• **Requirement**: Within the records below, reproduce without change the lines from the line that has "Request for Apache" through the line that has "Mode for WordPress", and only those.

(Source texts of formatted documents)
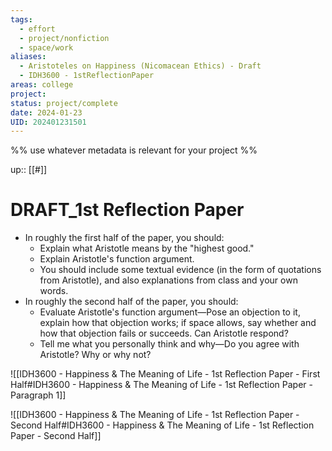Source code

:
 ```yaml
---
tags:
  - effort
  - project/nonfiction
  - space/work
aliases:
  - Aristoteles on Happiness (Nicomacean Ethics) - Draft
  - IDH3600 - 1stReflectionPaper
areas: college
project: 
status: project/complete
date: 2024-01-23
UID: 202401231501
---
```


%%
use whatever metadata is relevant for your project
%%

up:: [[#]]

# DRAFT_1st Reflection Paper
- In roughly the first half of the paper, you should:
	- Explain what Aristotle means by the "highest good."
	- Explain Aristotle's function argument.  
	- You should include some textual evidence (in the form of quotations from Aristotle), and also explanations from class and your own words.
- In roughly the second half of the paper, you should:
	- Evaluate Aristotle's function argument—Pose an objection to it, explain how that objection works; if space allows, say whether and how that objection fails or succeeds. Can Aristotle respond?
	- Tell me what you personally think and why—Do you agree with Aristotle? Why or why not?

![[IDH3600 - Happiness & The Meaning of Life - 1st Reflection Paper - First Half#IDH3600 - Happiness & The Meaning of Life - 1st Reflection Paper - Paragraph 1]]

![[IDH3600 - Happiness & The Meaning of Life - 1st Reflection Paper - Second Half#IDH3600 - Happiness & The Meaning of Life - 1st Reflection Paper - Second Half]]

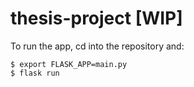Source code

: # thesis-project [WIP]
To run the app, cd into the repository and:
```
$ export FLASK_APP=main.py
$ flask run
```
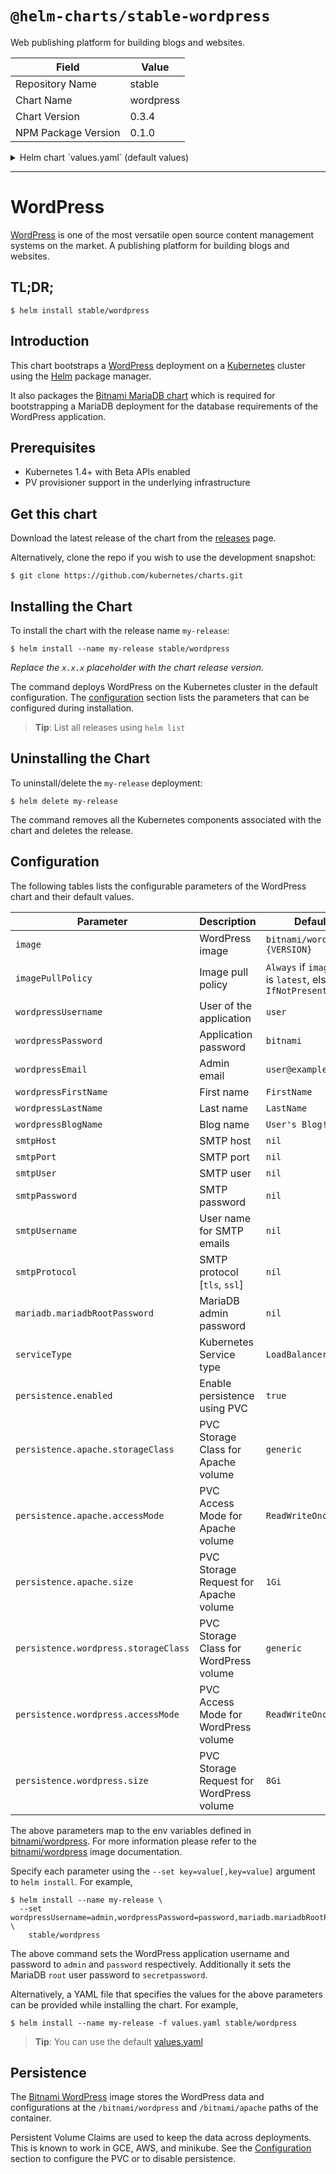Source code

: # `@helm-charts/stable-wordpress`

Web publishing platform for building blogs and websites.

| Field               | Value     |
| ------------------- | --------- |
| Repository Name     | stable    |
| Chart Name          | wordpress |
| Chart Version       | 0.3.4     |
| NPM Package Version | 0.1.0     |

<details>

<summary>Helm chart `values.yaml` (default values)</summary>

```yaml
## Bitnami WordPress image version
## ref: https://hub.docker.com/r/bitnami/wordpress/tags/
##
image: bitnami/wordpress:4.7-r0

## Specify a imagePullPolicy
## Defaults to 'Always' if image tag is 'latest', else set to 'IfNotPresent'
## ref: http://kubernetes.io/docs/user-guide/images/#pre-pulling-images
##
# imagePullPolicy:

## User of the application
## ref: https://github.com/bitnami/bitnami-docker-wordpress#environment-variables
##
wordpressUsername: user

## Application password
## ref: https://github.com/bitnami/bitnami-docker-wordpress#environment-variables
##
wordpressPassword: bitnami

## Admin email
## ref: https://github.com/bitnami/bitnami-docker-wordpress#environment-variables
##
wordpressEmail: user@example.com

## First name
## ref: https://github.com/bitnami/bitnami-docker-wordpress#environment-variables
##
wordpressFirstName: FirstName

## Last name
## ref: https://github.com/bitnami/bitnami-docker-wordpress#environment-variables
##
wordpressLastName: LastName

## Blog name
## ref: https://github.com/bitnami/bitnami-docker-wordpress#environment-variables
##
wordpressBlogName: User's Blog!

## SMTP mail delivery configuration
## ref: https://github.com/bitnami/bitnami-docker-wordpress/#smtp-configuration
##
# smtpHost:
# smtpPort:
# smtpUser:
# smtpPassword:
# smtpUsername:
# smtpProtocol:

##
## MariaDB chart configuration
##
mariadb:
  ## MariaDB admin password
  ## ref: https://github.com/bitnami/bitnami-docker-mariadb/blob/master/README.md#setting-the-root-password-on-first-run
  ##
  # mariadbRootPassword:

  ## Enable persistence using Persistent Volume Claims
  ## ref: http://kubernetes.io/docs/user-guide/persistent-volumes/
  ##
  persistence:
    enabled: true
    storageClass: generic
    accessMode: ReadWriteOnce
    size: 8Gi

## Kubernetes configuration
## For minikube, set this to NodePort, elsewhere use LoadBalancer
##
serviceType: LoadBalancer

## Enable persistence using Persistent Volume Claims
## ref: http://kubernetes.io/docs/user-guide/persistent-volumes/
##
persistence:
  enabled: true
  apache:
    storageClass: generic
    accessMode: ReadWriteOnce
    size: 1Gi
  wordpress:
    storageClass: generic
    accessMode: ReadWriteOnce
    size: 8Gi

## Configure resource requests and limits
## ref: http://kubernetes.io/docs/user-guide/compute-resources/
##
resources:
  requests:
    memory: 512Mi
    cpu: 300m
```

</details>

---

# WordPress

[WordPress](https://wordpress.org/) is one of the most versatile open source content management systems on the market. A publishing platform for building blogs and websites.

## TL;DR;

```console
$ helm install stable/wordpress
```

## Introduction

This chart bootstraps a [WordPress](https://github.com/bitnami/bitnami-docker-wordpress) deployment on a [Kubernetes](http://kubernetes.io) cluster using the [Helm](https://helm.sh) package manager.

It also packages the [Bitnami MariaDB chart](https://github.com/kubernetes/charts/tree/master/stable/mariadb) which is required for bootstrapping a MariaDB deployment for the database requirements of the WordPress application.

## Prerequisites

- Kubernetes 1.4+ with Beta APIs enabled
- PV provisioner support in the underlying infrastructure

## Get this chart

Download the latest release of the chart from the [releases](../../../releases) page.

Alternatively, clone the repo if you wish to use the development snapshot:

```console
$ git clone https://github.com/kubernetes/charts.git
```

## Installing the Chart

To install the chart with the release name `my-release`:

```console
$ helm install --name my-release stable/wordpress
```

_Replace the `x.x.x` placeholder with the chart release version._

The command deploys WordPress on the Kubernetes cluster in the default configuration. The [configuration](#configuration) section lists the parameters that can be configured during installation.

> **Tip**: List all releases using `helm list`

## Uninstalling the Chart

To uninstall/delete the `my-release` deployment:

```console
$ helm delete my-release
```

The command removes all the Kubernetes components associated with the chart and deletes the release.

## Configuration

The following tables lists the configurable parameters of the WordPress chart and their default values.

| Parameter                            | Description                              | Default                                                  |
| ------------------------------------ | ---------------------------------------- | -------------------------------------------------------- |
| `image`                              | WordPress image                          | `bitnami/wordpress:{VERSION}`                            |
| `imagePullPolicy`                    | Image pull policy                        | `Always` if `image` tag is `latest`, else `IfNotPresent` |
| `wordpressUsername`                  | User of the application                  | `user`                                                   |
| `wordpressPassword`                  | Application password                     | `bitnami`                                                |
| `wordpressEmail`                     | Admin email                              | `user@example.com`                                       |
| `wordpressFirstName`                 | First name                               | `FirstName`                                              |
| `wordpressLastName`                  | Last name                                | `LastName`                                               |
| `wordpressBlogName`                  | Blog name                                | `User's Blog!`                                           |
| `smtpHost`                           | SMTP host                                | `nil`                                                    |
| `smtpPort`                           | SMTP port                                | `nil`                                                    |
| `smtpUser`                           | SMTP user                                | `nil`                                                    |
| `smtpPassword`                       | SMTP password                            | `nil`                                                    |
| `smtpUsername`                       | User name for SMTP emails                | `nil`                                                    |
| `smtpProtocol`                       | SMTP protocol [`tls`, `ssl`]             | `nil`                                                    |
| `mariadb.mariadbRootPassword`        | MariaDB admin password                   | `nil`                                                    |
| `serviceType`                        | Kubernetes Service type                  | `LoadBalancer`                                           |
| `persistence.enabled`                | Enable persistence using PVC             | `true`                                                   |
| `persistence.apache.storageClass`    | PVC Storage Class for Apache volume      | `generic`                                                |
| `persistence.apache.accessMode`      | PVC Access Mode for Apache volume        | `ReadWriteOnce`                                          |
| `persistence.apache.size`            | PVC Storage Request for Apache volume    | `1Gi`                                                    |
| `persistence.wordpress.storageClass` | PVC Storage Class for WordPress volume   | `generic`                                                |
| `persistence.wordpress.accessMode`   | PVC Access Mode for WordPress volume     | `ReadWriteOnce`                                          |
| `persistence.wordpress.size`         | PVC Storage Request for WordPress volume | `8Gi`                                                    |

The above parameters map to the env variables defined in [bitnami/wordpress](http://github.com/bitnami/bitnami-docker-wordpress). For more information please refer to the [bitnami/wordpress](http://github.com/bitnami/bitnami-docker-wordpress) image documentation.

Specify each parameter using the `--set key=value[,key=value]` argument to `helm install`. For example,

```console
$ helm install --name my-release \
  --set wordpressUsername=admin,wordpressPassword=password,mariadb.mariadbRootPassword=secretpassword \
    stable/wordpress
```

The above command sets the WordPress application username and password to `admin` and `password` respectively. Additionally it sets the MariaDB `root` user password to `secretpassword`.

Alternatively, a YAML file that specifies the values for the above parameters can be provided while installing the chart. For example,

```console
$ helm install --name my-release -f values.yaml stable/wordpress
```

> **Tip**: You can use the default [values.yaml](values.yaml)

## Persistence

The [Bitnami WordPress](https://github.com/bitnami/bitnami-docker-wordpress) image stores the WordPress data and configurations at the `/bitnami/wordpress` and `/bitnami/apache` paths of the container.

Persistent Volume Claims are used to keep the data across deployments. This is known to work in GCE, AWS, and minikube.
See the [Configuration](#configuration) section to configure the PVC or to disable persistence.
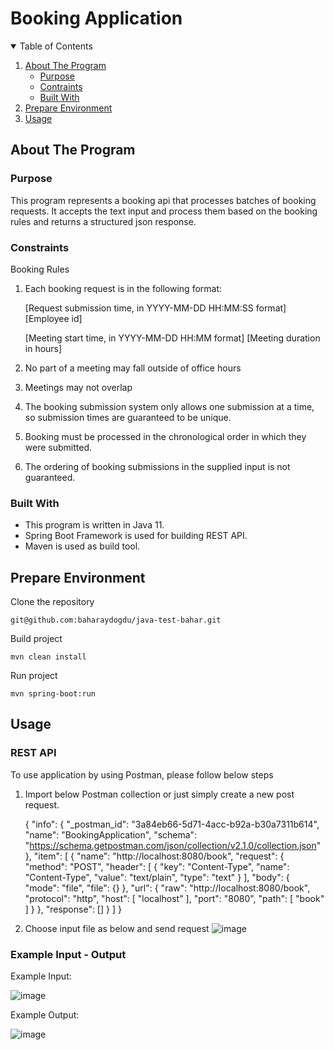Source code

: # Booking Application

<!-- TABLE OF CONTENTS -->
<details open="open">
  <summary>Table of Contents</summary>
  <ol>
    <li>
      <a href="#about-the-program">About The Program</a>
      <ul>
		<li><a href="#purpose">Purpose</a></li>
		<li><a href="#constraints">Contraints</a></li>
        <li><a href="#built-with">Built With</a></li>
      </ul>
    </li> 
    <li><a href="#usage">Prepare Environment</a></li>
    <li><a href="#usage">Usage</a></li>
  </ol>
</details>

## About The Program

### Purpose

This program represents a booking api that processes batches of booking requests. It accepts the text input and process them based on the booking rules and returns a structured json response.

### Constraints
Booking Rules
1) Each booking request is in the following format:
   
    [Request submission time, in YYYY-MM-DD HH:MM:SS format] [Employee id]

    [Meeting start time, in YYYY-MM-DD HH:MM format] [Meeting duration in hours] 

2) No part of a meeting may fall outside of office hours
3) Meetings may not overlap
4) The booking submission system only allows one submission at a time, so submission times are guaranteed to be unique.
5) Booking must be processed in the chronological order in which they were submitted.
6) The ordering of booking submissions in the supplied input is not guaranteed.

### Built With

* This program is written in Java 11.
* Spring Boot Framework is used for building REST API.
* Maven is used as build tool.

## Prepare Environment

Clone the repository

```
git@github.com:baharaydogdu/java-test-bahar.git
```

Build project

```
mvn clean install
```

Run project
```
mvn spring-boot:run
```

## Usage
### REST API

To use application by using Postman, please follow below steps

1) Import below Postman collection or just simply create a new post request.
   
   {
	"info": {
		"_postman_id": "3a84eb66-5d71-4acc-b92a-b30a7311b614",
		"name": "BookingApplication",
		"schema": "https://schema.getpostman.com/json/collection/v2.1.0/collection.json"
	},
	"item": [
		{
			"name": "http://localhost:8080/book",
			"request": {
				"method": "POST",
				"header": [
					{
						"key": "Content-Type",
						"name": "Content-Type",
						"value": "text/plain",
						"type": "text"
					}
				],
				"body": {
					"mode": "file",
					"file": {}
				},
				"url": {
					"raw": "http://localhost:8080/book",
					"protocol": "http",
					"host": [
						"localhost"
					],
					"port": "8080",
					"path": [
						"book"
					]
				}
			},
			"response": []
		}
	]
}

3) Choose input file as below and send request
![image](https://github.com/baharaydogdu/java-test-bahar/assets/47500612/2a5f72d7-4447-4e17-b9fe-bbd5f45f41b3)

### Example Input - Output

Example Input:

![image](https://github.com/baharaydogdu/java-test-bahar/assets/47500612/3a0e04ba-51c6-41c9-9455-a6518f2f5d8d)


Example Output:

![image](https://github.com/baharaydogdu/java-test-bahar/assets/47500612/a536d54b-1755-42ed-b6db-7640592fed6c)


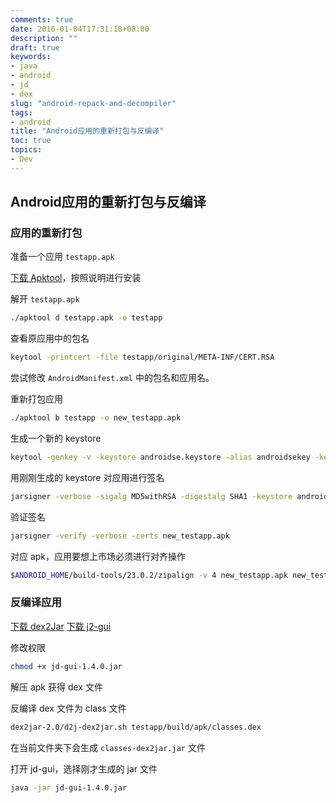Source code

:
 ```yaml
---
comments: true
date: 2016-01-04T17:31:18+08:00
description: ""
draft: true
keywords:
- java
- android
- jd
- dex
slug: "android-repack-and-decompiler"
tags:
- android
title: "Android应用的重新打包与反编译"
toc: true
topics:
- Dev
---
```


## Android应用的重新打包与反编译

### 应用的重新打包

准备一个应用 `testapp.apk`

[下载 Apktool](http://ibotpeaches.github.io/Apktool/install/)，按照说明进行安装

解开 `testapp.apk`

```bash
./apktool d testapp.apk -o testapp
```

查看原应用中的包名

```bash
keytool -printcert -file testapp/original/META-INF/CERT.RSA
```

尝试修改 `AndroidManifest.xml` 中的包名和应用名。

重新打包应用

```bash
./apktool b testapp -o new_testapp.apk
```

生成一个新的 keystore

```bash
keytool -genkey -v -keystore androidse.keystore -alias androidsekey -keyalg RSA -keysize 2048 -validity 365
```

用刚刚生成的 keystore 对应用进行签名

```bash
jarsigner -verbose -sigalg MD5withRSA -digestalg SHA1 -keystore androidse.keystore new_testapp.apk androidsekey
```

验证签名

```bash
jarsigner -verify -verbose -certs new_testapp.apk
```

对应 apk，应用要想上市场必须进行对齐操作

```bash
$ANDROID_HOME/build-tools/23.0.2/zipalign -v 4 new_testapp.apk new_testapp_align.apk
```

### 反编译应用

[下载 dex2Jar](https://github.com/pxb1988/dex2jar)
[下载 j2-gui](http://jd.benow.ca/)

修改权限

```bash
chmod +x jd-gui-1.4.0.jar
```

解压 apk 获得 dex 文件

反编译 dex 文件为 class 文件

```bash
dex2jar-2.0/d2j-dex2jar.sh testapp/build/apk/classes.dex
```

在当前文件夹下会生成 `classes-dex2jar.jar` 文件

打开 jd-gui，选择刚才生成的 jar 文件

```bash
java -jar jd-gui-1.4.0.jar
```





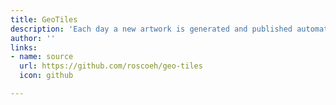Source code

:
 ```yaml
---
title: GeoTiles
description: 'Each day a new artwork is generated and published automatically. '
author: ''
links:
- name: source
  url: https://github.com/roscoeh/geo-tiles
  icon: github

---
```

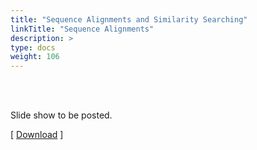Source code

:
 ```yaml
---
title: "Sequence Alignments and Similarity Searching"
linkTitle: "Sequence Alignments"
description: >
type: docs
weight: 106
---
```


<br></br>

Slide show to be posted.

[ [Download](...) ]




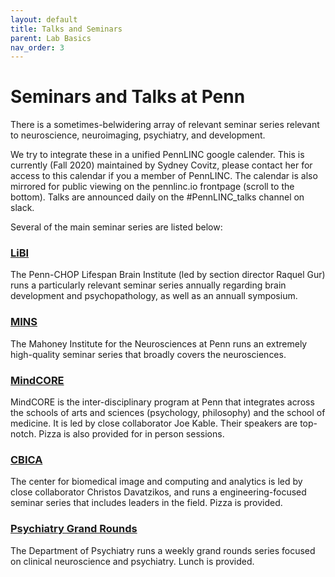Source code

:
 ```yaml
---
layout: default
title: Talks and Seminars
parent: Lab Basics
nav_order: 3
---
```


# Seminars and Talks at Penn

There is a sometimes-belwidering array of relevant seminar series relevant to neuroscience, neuroimaging, psychiatry, and development.

We try to integrate these in a unified PennLINC google calender.  This is currently (Fall 2020) maintained by Sydney Covitz, please contact her for access to this calendar if you a member of PennLINC.  The calendar is also mirrored for public viewing on the pennlinc.io frontpage (scroll to the bottom). Talks are announced daily on the #PennLINC_talks channel on slack. 

Several of the main seminar series are listed below:

### [LiBI](https://libiresearch.research.chop.edu/)

The Penn-CHOP Lifespan Brain Institute (led by section director Raquel Gur) runs a particularly relevant seminar series annually regarding brain development and psychopathology, as well as an annuall symposium. 


### [MINS](https://go.activecalendar.com/upennmins)

The Mahoney Institute for the Neurosciences at Penn runs an extremely high-quality seminar series that broadly covers the neurosciences.  


### [MindCORE](https://mindcore.sas.upenn.edu/event-category/mindcore-seminar-series/)

MindCORE is the inter-disciplinary program at Penn that integrates across the schools of arts and sciences (psychology, philosophy) and the school of medicine.  It is led by close collaborator Joe Kable.  Their speakers are top-notch. Pizza is also provided for in person sessions.


### [CBICA](https://www.med.upenn.edu/cbica/cbica-seminars/)

The center for biomedical image and computing and analytics is led by close collaborator Christos Davatzikos, and runs a engineering-focused seminar series that includes leaders in the field. Pizza is provided. 


### [Psychiatry Grand Rounds](https://www.med.upenn.edu/psychiatry/rounds.html)

The Department of Psychiatry runs a weekly grand rounds series focused on clinical neuroscience and psychiatry. Lunch is provided.



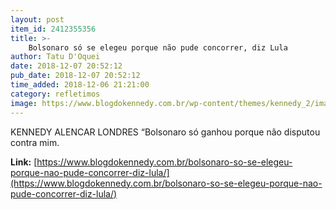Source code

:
```yaml
---
layout: post
item_id: 2412355356
title: >-
    Bolsonaro só se elegeu porque não pude concorrer, diz Lula
author: Tatu D'Oquei
date: 2018-12-07 20:52:12
pub_date: 2018-12-07 20:52:12
time_added: 2018-12-06 21:21:00
category: refletimos
image: https://www.blogdokennedy.com.br/wp-content/themes/kennedy_2/images/kennedy.jpg
---
```


KENNEDY ALENCAR LONDRES “Bolsonaro só ganhou porque não disputou contra mim.

**Link:** [https://www.blogdokennedy.com.br/bolsonaro-so-se-elegeu-porque-nao-pude-concorrer-diz-lula/](https://www.blogdokennedy.com.br/bolsonaro-so-se-elegeu-porque-nao-pude-concorrer-diz-lula/)

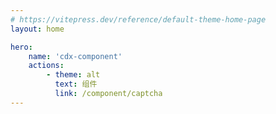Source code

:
 ```yaml
---
# https://vitepress.dev/reference/default-theme-home-page
layout: home

hero:
    name: 'cdx-component'
    actions:
        - theme: alt
          text: 组件
          link: /component/captcha
---
```

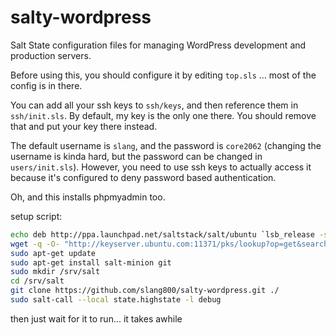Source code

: salty-wordpress
=================

Salt State configuration files for managing WordPress development and production servers.

Before using this, you should configure it by editing `top.sls` ... most of the config is in there.

You can add all your ssh keys to `ssh/keys`, and then reference them in `ssh/init.sls`. By default, my key is the only one there. You should remove that and put your key there instead.

The default username is `slang`, and the password is `core2062` (changing the username is kinda hard, but the password can be changed in `users/init.sls`). However, you need to use ssh keys to actually access it because it's configured to deny password based authentication.

Oh, and this installs phpmyadmin too.

setup script:
```bash
echo deb http://ppa.launchpad.net/saltstack/salt/ubuntu `lsb_release -sc` main | sudo tee /etc/apt/sources.list.d/saltstack.list
wget -q -O- "http://keyserver.ubuntu.com:11371/pks/lookup?op=get&search=0x4759FA960E27C0A6" | sudo apt-key add -
sudo apt-get update
sudo apt-get install salt-minion git
sudo mkdir /srv/salt
cd /srv/salt
git clone https://github.com/slang800/salty-wordpress.git ./
sudo salt-call --local state.highstate -l debug
```

then just wait for it to run... it takes awhile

• **Answer below**:
| `persistence.apache.size`            | PVC Storage Request for Apache volume    | `1Gi`                                                    |
| `persistence.wordpress.storageClass` | PVC Storage Class for WordPress volume   | `generic`                                                |
| `persistence.wordpress.accessMode`   | PVC Access Mode for WordPress volume     | `ReadWriteOnce`                                          |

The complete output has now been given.